The year is 1984 and the city is Tokyo. A young woman named Aomame follows a taxi driver’s enigmatic suggestion and begins to notice puzzling discrepancies in the world around her. She has entered, she realizes, a parallel existence, which she calls 1Q84 —“Q is for ‘question mark.’ A world that bears a question.” Meanwhile, an aspiring writer named Tengo takes on a suspect ghostwriting project. He becomes so wrapped up with the work and its unusual author that, soon, his previously placid life begins to come unraveled. As Aomame’s and Tengo’s narratives converge over the course of this single year, we learn of the profound and tangled connections that bind them ever closer: a beautiful, dyslexic teenage girl with a unique vision; a mysterious religious cult that instigated a shoot-out with the metropolitan police; a reclusive, wealthy dowager who runs a shelter for abused women; a hideously ugly private investigator; a mild-mannered yet ruthlessly efficient bodyguard; and a peculiarly insistent television-fee collector.

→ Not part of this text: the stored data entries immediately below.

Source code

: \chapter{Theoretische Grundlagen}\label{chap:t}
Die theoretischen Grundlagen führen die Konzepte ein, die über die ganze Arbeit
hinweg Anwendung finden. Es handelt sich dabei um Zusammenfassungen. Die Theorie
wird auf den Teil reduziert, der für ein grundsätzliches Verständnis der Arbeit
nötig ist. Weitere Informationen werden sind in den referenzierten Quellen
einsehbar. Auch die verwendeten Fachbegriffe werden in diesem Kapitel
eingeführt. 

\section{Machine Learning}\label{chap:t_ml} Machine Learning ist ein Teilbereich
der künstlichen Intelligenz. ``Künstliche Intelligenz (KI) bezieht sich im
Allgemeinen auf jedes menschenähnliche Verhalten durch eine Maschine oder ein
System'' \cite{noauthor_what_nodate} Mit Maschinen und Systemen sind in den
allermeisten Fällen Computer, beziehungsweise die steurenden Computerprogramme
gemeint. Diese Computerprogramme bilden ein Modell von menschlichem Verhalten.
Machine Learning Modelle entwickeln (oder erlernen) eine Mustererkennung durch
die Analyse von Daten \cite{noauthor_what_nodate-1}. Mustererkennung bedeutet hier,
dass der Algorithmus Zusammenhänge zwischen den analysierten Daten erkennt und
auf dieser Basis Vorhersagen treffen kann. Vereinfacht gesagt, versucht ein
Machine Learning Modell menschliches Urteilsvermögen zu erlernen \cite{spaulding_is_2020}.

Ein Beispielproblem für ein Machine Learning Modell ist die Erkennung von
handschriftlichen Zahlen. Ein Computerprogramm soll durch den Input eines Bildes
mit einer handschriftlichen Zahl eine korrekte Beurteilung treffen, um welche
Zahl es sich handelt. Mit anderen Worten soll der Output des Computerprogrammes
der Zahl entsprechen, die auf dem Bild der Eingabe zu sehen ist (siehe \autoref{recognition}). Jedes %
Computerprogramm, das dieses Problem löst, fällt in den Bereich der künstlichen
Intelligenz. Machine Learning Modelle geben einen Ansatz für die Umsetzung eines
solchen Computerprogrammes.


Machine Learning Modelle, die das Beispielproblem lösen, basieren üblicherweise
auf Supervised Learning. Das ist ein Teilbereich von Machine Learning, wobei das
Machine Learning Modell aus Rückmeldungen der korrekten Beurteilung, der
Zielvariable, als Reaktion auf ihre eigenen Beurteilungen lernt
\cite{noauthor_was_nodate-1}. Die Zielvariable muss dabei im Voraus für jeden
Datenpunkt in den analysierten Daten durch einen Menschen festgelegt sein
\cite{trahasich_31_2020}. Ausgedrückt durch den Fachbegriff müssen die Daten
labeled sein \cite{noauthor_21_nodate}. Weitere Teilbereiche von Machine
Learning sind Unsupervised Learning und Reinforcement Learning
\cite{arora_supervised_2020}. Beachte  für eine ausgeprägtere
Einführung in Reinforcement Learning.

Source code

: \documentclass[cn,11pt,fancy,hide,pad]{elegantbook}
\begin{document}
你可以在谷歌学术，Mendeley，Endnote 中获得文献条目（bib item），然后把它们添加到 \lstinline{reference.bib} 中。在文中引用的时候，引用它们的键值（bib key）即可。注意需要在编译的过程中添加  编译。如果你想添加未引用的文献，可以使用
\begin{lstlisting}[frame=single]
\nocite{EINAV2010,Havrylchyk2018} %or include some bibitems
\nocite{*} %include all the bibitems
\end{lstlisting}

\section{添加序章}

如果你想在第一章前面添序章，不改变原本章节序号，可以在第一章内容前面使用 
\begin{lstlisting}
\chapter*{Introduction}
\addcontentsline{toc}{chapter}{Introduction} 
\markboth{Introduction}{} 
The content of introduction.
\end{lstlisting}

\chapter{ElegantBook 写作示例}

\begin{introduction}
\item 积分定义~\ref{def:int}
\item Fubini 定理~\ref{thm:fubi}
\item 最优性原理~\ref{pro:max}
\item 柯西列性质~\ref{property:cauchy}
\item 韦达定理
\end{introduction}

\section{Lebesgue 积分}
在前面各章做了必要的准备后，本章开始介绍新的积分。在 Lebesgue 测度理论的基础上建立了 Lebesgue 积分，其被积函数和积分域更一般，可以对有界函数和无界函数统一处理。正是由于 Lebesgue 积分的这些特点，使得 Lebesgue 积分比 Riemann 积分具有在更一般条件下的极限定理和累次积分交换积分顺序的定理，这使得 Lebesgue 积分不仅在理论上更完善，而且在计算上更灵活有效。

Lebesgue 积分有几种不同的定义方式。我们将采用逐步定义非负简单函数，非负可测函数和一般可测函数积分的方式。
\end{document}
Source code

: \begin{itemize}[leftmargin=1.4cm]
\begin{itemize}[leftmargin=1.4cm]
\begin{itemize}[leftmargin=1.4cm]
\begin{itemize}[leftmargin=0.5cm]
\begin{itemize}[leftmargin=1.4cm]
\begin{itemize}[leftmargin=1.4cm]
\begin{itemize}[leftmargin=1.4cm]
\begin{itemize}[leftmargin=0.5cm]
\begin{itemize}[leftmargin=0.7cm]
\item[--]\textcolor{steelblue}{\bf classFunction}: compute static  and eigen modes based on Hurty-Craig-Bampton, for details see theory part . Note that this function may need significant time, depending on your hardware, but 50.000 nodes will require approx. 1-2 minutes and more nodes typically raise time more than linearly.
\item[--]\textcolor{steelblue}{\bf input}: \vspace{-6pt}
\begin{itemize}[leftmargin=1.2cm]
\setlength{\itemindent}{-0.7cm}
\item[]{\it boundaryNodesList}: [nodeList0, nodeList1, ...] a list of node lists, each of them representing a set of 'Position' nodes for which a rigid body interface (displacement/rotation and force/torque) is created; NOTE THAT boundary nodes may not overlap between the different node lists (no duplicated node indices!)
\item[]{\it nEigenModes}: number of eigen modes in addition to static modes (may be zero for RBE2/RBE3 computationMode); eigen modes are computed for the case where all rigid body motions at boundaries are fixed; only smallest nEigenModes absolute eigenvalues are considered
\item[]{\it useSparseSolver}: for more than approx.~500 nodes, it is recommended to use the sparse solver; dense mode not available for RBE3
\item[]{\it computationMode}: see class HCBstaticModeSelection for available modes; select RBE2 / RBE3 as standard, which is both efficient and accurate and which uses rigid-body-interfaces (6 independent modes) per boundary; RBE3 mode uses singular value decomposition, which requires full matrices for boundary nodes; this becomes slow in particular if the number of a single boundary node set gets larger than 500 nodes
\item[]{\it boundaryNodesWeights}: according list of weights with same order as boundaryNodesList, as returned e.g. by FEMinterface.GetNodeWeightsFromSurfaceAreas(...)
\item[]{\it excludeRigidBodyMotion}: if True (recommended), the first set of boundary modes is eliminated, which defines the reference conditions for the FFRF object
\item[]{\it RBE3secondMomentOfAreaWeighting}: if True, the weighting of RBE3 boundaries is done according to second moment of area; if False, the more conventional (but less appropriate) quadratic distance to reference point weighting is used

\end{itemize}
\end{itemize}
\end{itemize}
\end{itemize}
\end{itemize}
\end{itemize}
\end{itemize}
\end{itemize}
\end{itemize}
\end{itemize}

A love story, a mystery, a fantasy, a novel of self-discovery, a dystopia to rival George Orwell’s — 1Q84 is Haruki Murakami’s most ambitious undertaking yet: an instant best seller in his native Japan, and a tremendous feat of imagination from one of our most revered contemporary writers.

Review

As someone who has lived in North America her entire life, the cultural divide from western norms to this piece of Japanese literature were quite bizarre. The fantasy elements of the story were quite peculiar in their own respects. All that said, I loved this book so much in all of its uniqueness in contrast to the world as I know it.

This is the first I’ve read from this author, and I cannot wait to pick up more. Murakami is a master at character development; Their presence felt so real, like I could reach out and touch them. On that same note, the development of the characters coupled with the detailed surroundings and the ominously driven plot all came together into an atmospheric masterpiece.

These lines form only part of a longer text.